A tall, stout, and proud-looking woman, with a round-faced smiling daughter, entered the drawing room, their dresses rustling.

"Dear Countess, what an age... She has been laid up, poor child... at the Razumovski's ball... and Countess Apraksina... I was so delighted..." came the sounds of animated feminine voices, interrupting one another and mingling with the rustling of dresses and the scraping of chairs. Then one of those conversations began which last out until, at the first pause, the guests rise with a rustle of dresses and say, "I am so delighted... Mamma's health... and Countess Apraksina..." and then, again rustling, pass into the anteroom, put on cloaks or mantles, and drive away. The conversation was on the chief topic of the day: the illness of the wealthy and celebrated beau of Catherine's day, Count Bezukhov, and about his illegitimate son Pierre, the one who had behaved so improperly at Anna Pavlovna's reception.

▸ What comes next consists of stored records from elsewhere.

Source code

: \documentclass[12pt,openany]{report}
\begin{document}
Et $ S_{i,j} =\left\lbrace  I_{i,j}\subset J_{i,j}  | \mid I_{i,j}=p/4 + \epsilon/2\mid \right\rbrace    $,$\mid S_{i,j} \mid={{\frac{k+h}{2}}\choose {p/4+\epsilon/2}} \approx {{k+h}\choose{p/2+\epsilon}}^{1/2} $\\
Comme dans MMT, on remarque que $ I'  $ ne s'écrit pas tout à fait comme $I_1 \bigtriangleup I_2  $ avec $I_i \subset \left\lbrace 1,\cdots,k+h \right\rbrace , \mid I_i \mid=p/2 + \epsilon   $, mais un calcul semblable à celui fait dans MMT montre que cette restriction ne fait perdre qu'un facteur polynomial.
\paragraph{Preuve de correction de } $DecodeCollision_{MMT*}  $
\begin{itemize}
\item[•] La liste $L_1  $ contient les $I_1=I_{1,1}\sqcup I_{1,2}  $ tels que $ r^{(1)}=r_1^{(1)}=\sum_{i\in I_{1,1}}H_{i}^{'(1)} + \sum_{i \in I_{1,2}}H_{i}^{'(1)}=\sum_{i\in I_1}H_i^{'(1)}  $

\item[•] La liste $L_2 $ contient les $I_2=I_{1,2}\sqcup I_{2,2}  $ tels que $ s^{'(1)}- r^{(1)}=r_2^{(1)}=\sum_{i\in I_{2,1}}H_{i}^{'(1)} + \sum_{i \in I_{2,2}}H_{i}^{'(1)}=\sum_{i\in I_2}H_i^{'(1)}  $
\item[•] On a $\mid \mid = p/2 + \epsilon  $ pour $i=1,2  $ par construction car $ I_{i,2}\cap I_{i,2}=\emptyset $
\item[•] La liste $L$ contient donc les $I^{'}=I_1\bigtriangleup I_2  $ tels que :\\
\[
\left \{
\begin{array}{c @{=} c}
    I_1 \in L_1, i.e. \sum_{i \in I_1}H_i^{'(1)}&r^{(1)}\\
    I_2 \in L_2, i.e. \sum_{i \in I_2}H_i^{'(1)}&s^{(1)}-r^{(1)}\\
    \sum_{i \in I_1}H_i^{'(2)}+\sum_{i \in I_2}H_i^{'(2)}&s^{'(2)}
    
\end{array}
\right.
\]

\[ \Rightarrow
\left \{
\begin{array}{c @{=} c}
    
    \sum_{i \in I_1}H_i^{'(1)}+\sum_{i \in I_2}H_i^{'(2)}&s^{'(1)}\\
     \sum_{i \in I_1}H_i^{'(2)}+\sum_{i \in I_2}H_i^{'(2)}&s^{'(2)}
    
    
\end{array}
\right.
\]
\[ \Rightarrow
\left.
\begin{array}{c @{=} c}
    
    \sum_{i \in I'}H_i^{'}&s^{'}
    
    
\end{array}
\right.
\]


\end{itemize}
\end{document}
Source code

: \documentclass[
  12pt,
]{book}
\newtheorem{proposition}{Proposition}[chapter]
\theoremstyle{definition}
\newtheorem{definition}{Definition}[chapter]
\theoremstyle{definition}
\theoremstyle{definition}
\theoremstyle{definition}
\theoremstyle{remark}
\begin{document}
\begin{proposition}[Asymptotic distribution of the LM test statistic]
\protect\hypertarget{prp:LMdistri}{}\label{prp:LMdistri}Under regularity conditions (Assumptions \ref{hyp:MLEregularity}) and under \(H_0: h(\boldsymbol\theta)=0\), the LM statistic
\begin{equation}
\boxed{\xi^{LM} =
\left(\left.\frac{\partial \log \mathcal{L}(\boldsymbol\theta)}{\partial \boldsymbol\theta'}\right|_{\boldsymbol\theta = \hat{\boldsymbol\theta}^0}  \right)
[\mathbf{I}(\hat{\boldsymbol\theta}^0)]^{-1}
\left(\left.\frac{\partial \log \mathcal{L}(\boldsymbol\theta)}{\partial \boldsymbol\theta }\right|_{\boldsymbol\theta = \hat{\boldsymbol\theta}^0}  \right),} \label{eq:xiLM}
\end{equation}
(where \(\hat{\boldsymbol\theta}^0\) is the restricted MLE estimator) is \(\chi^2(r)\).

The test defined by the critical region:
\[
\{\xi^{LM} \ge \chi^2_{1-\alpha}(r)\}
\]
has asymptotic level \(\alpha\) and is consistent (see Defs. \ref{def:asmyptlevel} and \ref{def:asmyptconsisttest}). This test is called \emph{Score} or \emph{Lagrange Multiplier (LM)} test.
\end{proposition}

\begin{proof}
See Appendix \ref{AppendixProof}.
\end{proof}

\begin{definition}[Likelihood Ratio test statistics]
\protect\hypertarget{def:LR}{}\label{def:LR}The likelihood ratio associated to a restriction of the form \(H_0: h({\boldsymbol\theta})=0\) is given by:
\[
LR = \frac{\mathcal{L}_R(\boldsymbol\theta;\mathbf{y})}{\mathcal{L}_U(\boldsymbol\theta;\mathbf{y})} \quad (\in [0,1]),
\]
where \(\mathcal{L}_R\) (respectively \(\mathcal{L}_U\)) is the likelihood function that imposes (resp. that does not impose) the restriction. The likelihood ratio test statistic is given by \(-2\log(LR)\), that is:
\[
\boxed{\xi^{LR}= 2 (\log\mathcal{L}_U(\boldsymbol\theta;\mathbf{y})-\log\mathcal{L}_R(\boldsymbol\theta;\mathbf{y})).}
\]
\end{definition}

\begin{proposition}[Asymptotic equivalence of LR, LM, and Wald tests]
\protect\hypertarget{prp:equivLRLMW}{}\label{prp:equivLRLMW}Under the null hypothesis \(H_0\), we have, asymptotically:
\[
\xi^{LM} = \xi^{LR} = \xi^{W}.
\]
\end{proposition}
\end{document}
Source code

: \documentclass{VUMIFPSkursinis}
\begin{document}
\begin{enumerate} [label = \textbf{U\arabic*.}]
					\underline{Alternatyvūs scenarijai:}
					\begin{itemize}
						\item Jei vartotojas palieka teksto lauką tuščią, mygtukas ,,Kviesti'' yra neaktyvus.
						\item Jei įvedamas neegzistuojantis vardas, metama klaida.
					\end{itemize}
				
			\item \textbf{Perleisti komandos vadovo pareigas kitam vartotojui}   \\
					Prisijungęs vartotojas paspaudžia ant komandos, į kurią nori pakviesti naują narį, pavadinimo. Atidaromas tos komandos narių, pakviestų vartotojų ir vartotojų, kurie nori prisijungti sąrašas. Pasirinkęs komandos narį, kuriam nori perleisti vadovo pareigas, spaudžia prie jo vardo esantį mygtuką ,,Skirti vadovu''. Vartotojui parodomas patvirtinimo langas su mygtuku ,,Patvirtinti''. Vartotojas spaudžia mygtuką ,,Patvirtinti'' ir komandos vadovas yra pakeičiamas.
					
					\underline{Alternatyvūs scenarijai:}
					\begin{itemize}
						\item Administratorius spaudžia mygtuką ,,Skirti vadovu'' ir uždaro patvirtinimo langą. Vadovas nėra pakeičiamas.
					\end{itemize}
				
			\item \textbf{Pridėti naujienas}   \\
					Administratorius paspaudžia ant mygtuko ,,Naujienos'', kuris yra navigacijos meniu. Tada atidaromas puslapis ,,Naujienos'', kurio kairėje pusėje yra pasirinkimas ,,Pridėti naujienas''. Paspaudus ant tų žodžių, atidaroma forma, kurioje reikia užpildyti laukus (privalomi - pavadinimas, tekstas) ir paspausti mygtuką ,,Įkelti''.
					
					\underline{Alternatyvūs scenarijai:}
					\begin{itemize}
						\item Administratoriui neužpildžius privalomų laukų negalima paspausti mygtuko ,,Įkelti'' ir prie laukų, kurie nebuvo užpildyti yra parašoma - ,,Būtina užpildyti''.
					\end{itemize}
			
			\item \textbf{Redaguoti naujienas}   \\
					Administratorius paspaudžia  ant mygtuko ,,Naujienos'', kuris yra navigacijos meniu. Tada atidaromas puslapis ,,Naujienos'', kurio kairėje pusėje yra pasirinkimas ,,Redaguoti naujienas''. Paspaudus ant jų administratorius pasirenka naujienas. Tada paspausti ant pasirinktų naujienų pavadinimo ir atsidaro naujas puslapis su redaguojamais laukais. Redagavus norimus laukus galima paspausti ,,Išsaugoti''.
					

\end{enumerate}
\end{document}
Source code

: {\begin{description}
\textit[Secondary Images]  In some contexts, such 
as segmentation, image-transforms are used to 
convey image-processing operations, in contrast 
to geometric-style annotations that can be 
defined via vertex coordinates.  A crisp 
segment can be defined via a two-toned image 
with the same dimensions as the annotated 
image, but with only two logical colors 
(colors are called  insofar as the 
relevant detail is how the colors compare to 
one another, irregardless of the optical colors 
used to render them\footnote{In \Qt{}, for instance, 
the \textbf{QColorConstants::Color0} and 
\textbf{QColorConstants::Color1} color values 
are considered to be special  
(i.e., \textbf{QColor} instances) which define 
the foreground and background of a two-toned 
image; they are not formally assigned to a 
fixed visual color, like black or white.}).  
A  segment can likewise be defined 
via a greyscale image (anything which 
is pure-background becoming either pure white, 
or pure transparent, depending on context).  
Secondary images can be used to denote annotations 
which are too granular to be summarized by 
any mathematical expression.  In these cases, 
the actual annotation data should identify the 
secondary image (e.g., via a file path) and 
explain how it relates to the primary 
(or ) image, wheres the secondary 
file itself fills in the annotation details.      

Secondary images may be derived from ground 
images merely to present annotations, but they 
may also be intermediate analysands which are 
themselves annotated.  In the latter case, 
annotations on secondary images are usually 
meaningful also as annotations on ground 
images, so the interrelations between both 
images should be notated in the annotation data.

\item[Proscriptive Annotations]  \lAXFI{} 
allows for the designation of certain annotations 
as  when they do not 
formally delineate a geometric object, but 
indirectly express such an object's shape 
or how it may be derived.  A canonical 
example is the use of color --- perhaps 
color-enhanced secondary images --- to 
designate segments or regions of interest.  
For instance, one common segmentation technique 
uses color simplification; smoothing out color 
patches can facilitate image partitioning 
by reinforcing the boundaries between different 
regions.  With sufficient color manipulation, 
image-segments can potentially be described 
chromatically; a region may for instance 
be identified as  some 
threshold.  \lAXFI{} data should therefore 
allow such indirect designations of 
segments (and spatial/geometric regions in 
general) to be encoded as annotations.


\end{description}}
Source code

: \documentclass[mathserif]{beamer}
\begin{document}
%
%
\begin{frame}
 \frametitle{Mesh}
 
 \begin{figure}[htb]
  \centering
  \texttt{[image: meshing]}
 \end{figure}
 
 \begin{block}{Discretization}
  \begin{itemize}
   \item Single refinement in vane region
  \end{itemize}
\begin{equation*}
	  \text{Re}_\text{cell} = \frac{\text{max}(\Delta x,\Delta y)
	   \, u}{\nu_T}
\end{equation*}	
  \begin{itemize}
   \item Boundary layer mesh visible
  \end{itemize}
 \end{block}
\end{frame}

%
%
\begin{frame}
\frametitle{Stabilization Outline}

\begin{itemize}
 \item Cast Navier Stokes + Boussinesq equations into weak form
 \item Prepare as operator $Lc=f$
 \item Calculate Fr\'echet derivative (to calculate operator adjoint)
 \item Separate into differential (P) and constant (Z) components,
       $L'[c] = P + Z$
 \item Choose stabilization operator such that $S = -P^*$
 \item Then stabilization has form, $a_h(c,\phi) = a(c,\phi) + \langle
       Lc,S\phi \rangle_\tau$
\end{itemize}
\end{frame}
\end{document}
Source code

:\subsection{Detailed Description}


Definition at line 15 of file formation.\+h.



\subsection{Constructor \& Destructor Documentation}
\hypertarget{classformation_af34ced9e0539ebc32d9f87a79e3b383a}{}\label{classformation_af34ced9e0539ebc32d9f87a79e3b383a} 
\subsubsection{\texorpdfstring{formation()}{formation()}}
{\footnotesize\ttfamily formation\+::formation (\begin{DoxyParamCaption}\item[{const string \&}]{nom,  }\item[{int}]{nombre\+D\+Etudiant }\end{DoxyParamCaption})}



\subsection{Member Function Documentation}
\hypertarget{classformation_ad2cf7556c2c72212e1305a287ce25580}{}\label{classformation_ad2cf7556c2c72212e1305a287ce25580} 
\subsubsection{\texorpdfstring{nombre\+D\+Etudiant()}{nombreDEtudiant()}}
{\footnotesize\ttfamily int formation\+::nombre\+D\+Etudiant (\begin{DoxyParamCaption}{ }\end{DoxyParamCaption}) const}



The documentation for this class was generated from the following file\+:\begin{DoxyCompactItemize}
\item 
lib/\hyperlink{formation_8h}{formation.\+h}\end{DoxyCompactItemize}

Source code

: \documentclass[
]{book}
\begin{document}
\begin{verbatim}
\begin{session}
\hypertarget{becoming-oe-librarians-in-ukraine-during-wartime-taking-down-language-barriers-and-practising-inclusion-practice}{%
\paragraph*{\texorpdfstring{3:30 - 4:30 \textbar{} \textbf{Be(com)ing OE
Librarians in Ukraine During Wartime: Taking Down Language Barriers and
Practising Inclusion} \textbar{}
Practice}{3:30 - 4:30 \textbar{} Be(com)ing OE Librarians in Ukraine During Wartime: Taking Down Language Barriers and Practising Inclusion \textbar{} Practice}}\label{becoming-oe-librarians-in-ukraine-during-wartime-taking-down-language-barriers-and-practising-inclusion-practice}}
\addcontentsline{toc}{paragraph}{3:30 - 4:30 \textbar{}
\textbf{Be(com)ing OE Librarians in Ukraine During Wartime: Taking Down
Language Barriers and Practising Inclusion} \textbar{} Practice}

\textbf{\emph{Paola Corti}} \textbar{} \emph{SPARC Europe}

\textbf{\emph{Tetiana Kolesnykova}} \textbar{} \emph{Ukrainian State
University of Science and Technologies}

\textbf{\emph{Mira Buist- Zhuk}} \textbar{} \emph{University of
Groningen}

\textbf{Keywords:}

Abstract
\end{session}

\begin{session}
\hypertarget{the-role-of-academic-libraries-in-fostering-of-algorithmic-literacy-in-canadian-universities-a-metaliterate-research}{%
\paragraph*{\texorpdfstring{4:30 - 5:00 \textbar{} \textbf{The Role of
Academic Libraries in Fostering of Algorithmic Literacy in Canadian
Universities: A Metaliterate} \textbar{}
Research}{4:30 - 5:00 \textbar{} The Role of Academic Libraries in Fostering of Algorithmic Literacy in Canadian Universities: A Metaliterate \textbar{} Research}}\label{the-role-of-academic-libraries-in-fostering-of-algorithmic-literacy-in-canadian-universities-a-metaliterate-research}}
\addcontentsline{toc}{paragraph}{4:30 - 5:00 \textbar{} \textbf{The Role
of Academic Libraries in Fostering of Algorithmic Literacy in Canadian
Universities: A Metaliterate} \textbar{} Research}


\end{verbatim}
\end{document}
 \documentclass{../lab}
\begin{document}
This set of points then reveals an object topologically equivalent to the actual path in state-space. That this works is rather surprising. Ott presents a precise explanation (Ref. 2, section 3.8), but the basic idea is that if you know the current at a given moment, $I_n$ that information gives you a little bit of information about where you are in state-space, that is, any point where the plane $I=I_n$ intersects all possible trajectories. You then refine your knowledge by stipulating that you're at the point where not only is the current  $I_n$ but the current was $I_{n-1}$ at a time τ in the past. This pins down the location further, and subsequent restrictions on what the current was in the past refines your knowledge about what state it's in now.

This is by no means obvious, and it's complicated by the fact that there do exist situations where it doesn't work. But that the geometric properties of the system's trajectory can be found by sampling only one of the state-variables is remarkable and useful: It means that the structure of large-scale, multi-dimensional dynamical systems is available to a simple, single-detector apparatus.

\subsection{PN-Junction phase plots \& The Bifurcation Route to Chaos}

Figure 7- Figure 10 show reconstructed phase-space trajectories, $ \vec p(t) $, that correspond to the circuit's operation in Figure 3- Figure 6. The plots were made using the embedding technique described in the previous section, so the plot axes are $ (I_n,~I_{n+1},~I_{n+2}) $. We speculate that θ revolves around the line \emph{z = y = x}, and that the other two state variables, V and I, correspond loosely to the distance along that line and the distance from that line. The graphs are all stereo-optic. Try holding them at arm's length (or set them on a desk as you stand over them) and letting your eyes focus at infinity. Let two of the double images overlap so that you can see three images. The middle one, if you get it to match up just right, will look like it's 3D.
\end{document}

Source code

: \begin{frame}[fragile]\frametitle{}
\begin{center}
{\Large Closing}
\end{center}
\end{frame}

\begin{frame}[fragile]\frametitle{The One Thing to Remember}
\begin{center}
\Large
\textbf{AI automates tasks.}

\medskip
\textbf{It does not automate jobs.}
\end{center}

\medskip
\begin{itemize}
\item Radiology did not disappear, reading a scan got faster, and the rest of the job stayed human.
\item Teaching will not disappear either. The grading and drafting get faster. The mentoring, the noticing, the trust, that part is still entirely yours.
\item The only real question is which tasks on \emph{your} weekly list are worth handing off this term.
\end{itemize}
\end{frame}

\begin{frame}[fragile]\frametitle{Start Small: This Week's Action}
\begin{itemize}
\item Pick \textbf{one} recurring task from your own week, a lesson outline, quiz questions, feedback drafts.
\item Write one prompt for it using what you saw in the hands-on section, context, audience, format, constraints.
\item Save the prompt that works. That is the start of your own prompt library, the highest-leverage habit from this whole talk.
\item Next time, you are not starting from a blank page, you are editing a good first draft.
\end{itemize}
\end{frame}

"I am so sorry for the poor count," said the visitor. "He is in such bad health, and now this vexation about his son is enough to kill him!"

"What is that?" asked the countess as if she did not know what the visitor alluded to, though she had already heard about the cause of Count Bezukhov's distress some fifteen times.

"That's what comes of a modern education," exclaimed the visitor. "It seems that while he was abroad this young man was allowed to do as he liked, now in Petersburg I hear he has been doing such terrible things that he has been expelled by the police."

"You don't say so!" replied the countess.

"He chose his friends badly," interposed Anna Mikhaylovna. "Prince Vasili's son, he, and a certain Dolokhov have, it is said, been up to heaven only knows what! And they have had to suffer for it. Dolokhov has been degraded to the ranks and Bezukhov's son sent back to Moscow. Anatole Kuragin's father managed somehow to get his son's affair hushed up, but even he was ordered out of Petersburg."

"But what have they been up to?" asked the countess.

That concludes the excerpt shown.